With the hilarious new play Oh, Mary, which opened Thursday at Off Broadway’s Lucille Lortel Theatre, Cole Escola establishes themself as a comedic genius who’s a worthy heir to earlier Queens of Camp like Charles Ludlum and Charles Busch. Escola, who uses they/them pronouns, both wrote the show and stars as Mary Todd Lincoln, the sort of plus-size heroine that Ludlum and Busch long favored.
In this cross between Drunk History and a well-crafted SNL sketch, she’s an overly dramatic alcoholic oblivious not only to the weighty demands on her husband but to the very fact that the nation is at war. (“With who?” she asks more than once and when told, “The south!” replies without hesitation, “Of what?”) Aside from digging up a hidden bottle of hooch, Mary’s chief concern is to return to the stage as a cabaret performer — a passion she once shared with her now-very-much-closeted husband. (“You always said you loved my madcap medlies!” she reminds him.)
It’s easy to sympathize with poor Abraham, brilliantly played with straight-man stoicism by Conrad Ricamora, who is distracted not only by the pressures of the Civil War but also by his longing for sexual release, principally with his decidedly male uniformed assistant (Tony Macht). After all, Escola’s Mary is an over-the-top mess whose boozy bellicosity would shame two dozen seasons of Real Housewives. Escola leaps into the role, modulating their raspy clarinet of a voice to get unexpected laughs, contorting their expressive face to punctuate a thought, and flouncing about the set (designed by the collective dots) in a billowy, aptly period-seeming crinoline-supported frock (designed by Holly Pierson).
The president tries multiple methods to control his wife, enlisting the help of a chaperone/companion named Louise (Bianca Leigh) whom Mary goes to great lengths to shrug off. Asked about Louise’s whereabouts after she succeeds in ditching her, Mary blurts out, “Why would I throw an entire woman down the stairs? Because it’s hilarious? That doesn’t make any sense…. It was an accident. It could have happened to anybody I wanted to get rid of.” It’s jokes like these that reveal how Escola has taken the camp sensibility of Ludlum and Busch while updating it with the absurdity and contemporary rhythms they honed on the alt-comedy circuit and in TV shows like Difficult People, Search Party and their lo-fi Logo series Jeffery & Cole Casserole.

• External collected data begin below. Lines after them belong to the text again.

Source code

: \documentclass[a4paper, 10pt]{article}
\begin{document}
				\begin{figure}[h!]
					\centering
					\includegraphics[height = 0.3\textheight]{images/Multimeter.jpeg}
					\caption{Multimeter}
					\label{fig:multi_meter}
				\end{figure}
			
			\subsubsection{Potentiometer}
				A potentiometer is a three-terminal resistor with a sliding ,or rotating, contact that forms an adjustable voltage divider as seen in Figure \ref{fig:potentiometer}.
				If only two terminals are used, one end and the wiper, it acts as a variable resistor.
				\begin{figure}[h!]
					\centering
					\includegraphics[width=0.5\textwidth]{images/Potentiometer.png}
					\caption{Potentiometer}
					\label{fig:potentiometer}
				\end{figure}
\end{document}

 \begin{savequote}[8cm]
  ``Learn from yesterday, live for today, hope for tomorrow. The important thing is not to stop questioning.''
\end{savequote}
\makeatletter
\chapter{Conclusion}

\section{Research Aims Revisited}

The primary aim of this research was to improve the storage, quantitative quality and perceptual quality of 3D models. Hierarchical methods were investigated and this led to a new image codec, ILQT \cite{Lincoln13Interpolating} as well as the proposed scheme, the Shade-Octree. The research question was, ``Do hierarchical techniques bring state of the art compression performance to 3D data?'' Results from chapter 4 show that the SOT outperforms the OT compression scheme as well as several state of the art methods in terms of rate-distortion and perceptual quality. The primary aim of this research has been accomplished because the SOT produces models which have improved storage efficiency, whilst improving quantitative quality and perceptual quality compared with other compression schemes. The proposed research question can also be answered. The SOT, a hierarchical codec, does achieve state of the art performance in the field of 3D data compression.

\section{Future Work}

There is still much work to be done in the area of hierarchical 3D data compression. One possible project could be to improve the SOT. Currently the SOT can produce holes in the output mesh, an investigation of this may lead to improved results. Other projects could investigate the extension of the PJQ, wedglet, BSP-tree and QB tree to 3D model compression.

To appease Mary’s cabaret obsession, Abe eventually agrees to hire an acting coach (You alum James Scully, looking irresistibly hunky) in hopes that the lessons will prove enough of a distraction. But Mary’s lust for fame proves indomitable. “I don’t need acting lessons,” she proclaims. “There’s no difference between theatre and cabaret. Theatre is just fewer feathers and flatter shoes.” And indeed, the entire show is building to an over-the-top antihistorical climax — and a medley-laden denouement that would be right at home at the Carlyle.
Under Sam Pinkleton’s clockwork-perfect direction, Oh, Mary delivers a solid 80 minutes of gut-busting laughs without overstaying its welcome. The best divas know when to milk a laugh, when to cede the spotlight to a supporting player, and when to get off the stage. Escola knows all this — and they clearly have learned these lessons from the best. In this master class of millennial mayhem, Escola slyly embraces multiple generations of queer comedy and storytelling. This is a serious work that knows how to play.